What? Are we all mad? What's happened to our priorities, that the sexual peccadillos of an ageing Hollywood Lothario should take precedence over a disaster of global proportions? Nero fiddled while Rome burned, but at least he was knocking out a tune. Compared to him, we're playing Pokemon while the planet disintegrates about us.
And even if we had the means to reverse the death of our oceans, what can we do? Bugger all, it seems. The French are too tired to do anything, apparently, and John Prescott's personal fleet of Jaguars is alone responsible for the demise of four gorgonians and an elephant's ear off the Seychelles.
If the politicians won't act, it's down to you and me. Divers, as we all know, are passionately committed to conservation. So here's a modest proposal for saving the world, which we can all sign up to right now.
First, we must renounce the internal combustion engine. Given the collapse of the rail system, this will involve walking or cycling to dive sites. I admit that there will be some initial inconvenience.
For instance, most of us will have to allow at least three weeks' travelling time for a weekend's diving in Cornwall. But a principle is worth nothing if it doesn't cost you. Besides, think what it'll do for your physical fitness - especially as you'll be rowing to the dive site.

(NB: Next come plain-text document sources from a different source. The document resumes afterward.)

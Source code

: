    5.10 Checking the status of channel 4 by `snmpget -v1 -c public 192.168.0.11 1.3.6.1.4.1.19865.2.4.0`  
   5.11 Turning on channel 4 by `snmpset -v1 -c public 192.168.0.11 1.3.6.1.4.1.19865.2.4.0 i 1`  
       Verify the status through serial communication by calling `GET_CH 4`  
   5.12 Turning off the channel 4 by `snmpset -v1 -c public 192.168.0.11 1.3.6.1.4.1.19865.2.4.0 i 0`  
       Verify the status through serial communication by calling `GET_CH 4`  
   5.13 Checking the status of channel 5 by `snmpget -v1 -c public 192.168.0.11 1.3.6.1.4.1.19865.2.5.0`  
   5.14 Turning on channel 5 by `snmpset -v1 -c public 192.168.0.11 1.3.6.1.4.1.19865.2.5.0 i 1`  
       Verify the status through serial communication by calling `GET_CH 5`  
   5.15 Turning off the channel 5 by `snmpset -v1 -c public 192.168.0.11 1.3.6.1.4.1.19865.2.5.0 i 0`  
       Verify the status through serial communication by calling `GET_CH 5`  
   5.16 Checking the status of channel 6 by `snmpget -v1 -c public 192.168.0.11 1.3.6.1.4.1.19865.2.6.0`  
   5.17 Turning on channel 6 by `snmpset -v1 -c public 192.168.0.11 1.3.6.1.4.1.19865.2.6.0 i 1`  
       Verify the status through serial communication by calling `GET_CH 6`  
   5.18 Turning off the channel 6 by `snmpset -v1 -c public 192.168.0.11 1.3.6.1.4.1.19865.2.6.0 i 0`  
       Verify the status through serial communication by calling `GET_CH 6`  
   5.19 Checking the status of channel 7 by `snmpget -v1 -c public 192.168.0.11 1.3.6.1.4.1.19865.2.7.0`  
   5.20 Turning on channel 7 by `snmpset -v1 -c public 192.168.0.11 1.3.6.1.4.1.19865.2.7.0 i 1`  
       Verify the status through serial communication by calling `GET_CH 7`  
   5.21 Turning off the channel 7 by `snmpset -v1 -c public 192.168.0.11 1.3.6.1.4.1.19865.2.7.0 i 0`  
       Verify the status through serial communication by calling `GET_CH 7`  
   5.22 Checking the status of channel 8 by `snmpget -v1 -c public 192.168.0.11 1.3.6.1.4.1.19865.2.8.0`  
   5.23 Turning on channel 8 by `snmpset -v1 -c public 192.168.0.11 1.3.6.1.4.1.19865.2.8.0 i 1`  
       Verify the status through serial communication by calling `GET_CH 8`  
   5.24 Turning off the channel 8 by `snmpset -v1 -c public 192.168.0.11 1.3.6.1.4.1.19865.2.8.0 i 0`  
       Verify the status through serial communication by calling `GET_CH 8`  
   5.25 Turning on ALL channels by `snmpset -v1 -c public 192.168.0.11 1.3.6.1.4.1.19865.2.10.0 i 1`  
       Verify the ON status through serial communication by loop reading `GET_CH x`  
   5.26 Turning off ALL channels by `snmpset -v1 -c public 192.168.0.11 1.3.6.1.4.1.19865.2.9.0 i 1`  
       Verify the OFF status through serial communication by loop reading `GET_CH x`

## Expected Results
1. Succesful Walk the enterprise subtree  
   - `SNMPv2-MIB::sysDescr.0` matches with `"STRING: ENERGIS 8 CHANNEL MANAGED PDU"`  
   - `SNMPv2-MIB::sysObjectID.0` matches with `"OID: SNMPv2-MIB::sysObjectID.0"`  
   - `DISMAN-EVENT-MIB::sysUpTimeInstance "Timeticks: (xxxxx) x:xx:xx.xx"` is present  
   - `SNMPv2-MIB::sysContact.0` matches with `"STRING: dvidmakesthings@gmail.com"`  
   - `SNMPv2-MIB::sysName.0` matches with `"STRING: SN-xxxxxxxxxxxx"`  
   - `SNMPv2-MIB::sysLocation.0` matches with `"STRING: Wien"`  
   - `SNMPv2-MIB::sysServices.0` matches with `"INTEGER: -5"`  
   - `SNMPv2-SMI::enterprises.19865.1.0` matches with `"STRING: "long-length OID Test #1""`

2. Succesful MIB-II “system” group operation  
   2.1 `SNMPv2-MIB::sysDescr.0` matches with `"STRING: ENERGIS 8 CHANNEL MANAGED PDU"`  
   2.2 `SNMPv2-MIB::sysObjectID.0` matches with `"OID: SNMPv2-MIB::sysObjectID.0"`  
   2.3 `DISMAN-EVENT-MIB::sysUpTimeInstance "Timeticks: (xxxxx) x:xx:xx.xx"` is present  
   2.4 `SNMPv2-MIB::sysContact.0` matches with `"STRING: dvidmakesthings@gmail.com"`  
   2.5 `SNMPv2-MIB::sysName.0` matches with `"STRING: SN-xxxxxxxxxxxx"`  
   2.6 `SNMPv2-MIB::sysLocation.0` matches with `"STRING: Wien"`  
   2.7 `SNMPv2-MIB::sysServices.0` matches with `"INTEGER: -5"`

And then, of course, having scrapped your filthy, un-ecological compressor, you'll be filling your cylinders with a foot pump. Allow two days per fill.
Before you kit up, take a long, cool look at your equipment. That membrane drysuit will have to go - it's about as biodegradable as Stonehenge. The dial on your dive watch would send a Geiger counter into cardiac arrest. And your £80 power fins were produced for £1.25 in an Indonesian sweatshop by six-year-olds.
The profits of your dive-computer manufacturer are expropriated to bolster a corrupt regime in the Far East, with a woeful record in human rights. Even your bloody talcum powder was tested on blind, three-legged beagles.
There's nothing for it - you'll have to junk the lot. But it's surprising how quickly one adjusts to diving in the North Sea wearing only a kaftan. And as for calculating your bottom time, a simple bead frame served the Chinese perfectly well for centuries.
After an exhausting day at sea, you'll retire to the pub for a pint of warm lager (refrigeration = CFCs = the Devil's Spawn). Still, at least you'll be happy in the knowledge that, thanks to you, one little corner of the globe at least is as cold and uninviting as it's always been.
Indeed, the strategy seems to be working well. My own organisation, Brownpeace, is dedicated to preserving the ecology of the coastline from Whitby to Teesside.
And I can report that we have encountered no exotic species, lured northward by rising water temperatures.
In fact, in those gloomy and impenetrable waters, which are the colour and consistency of a mud Slush Puppy, we rarely encounter even our own buddies.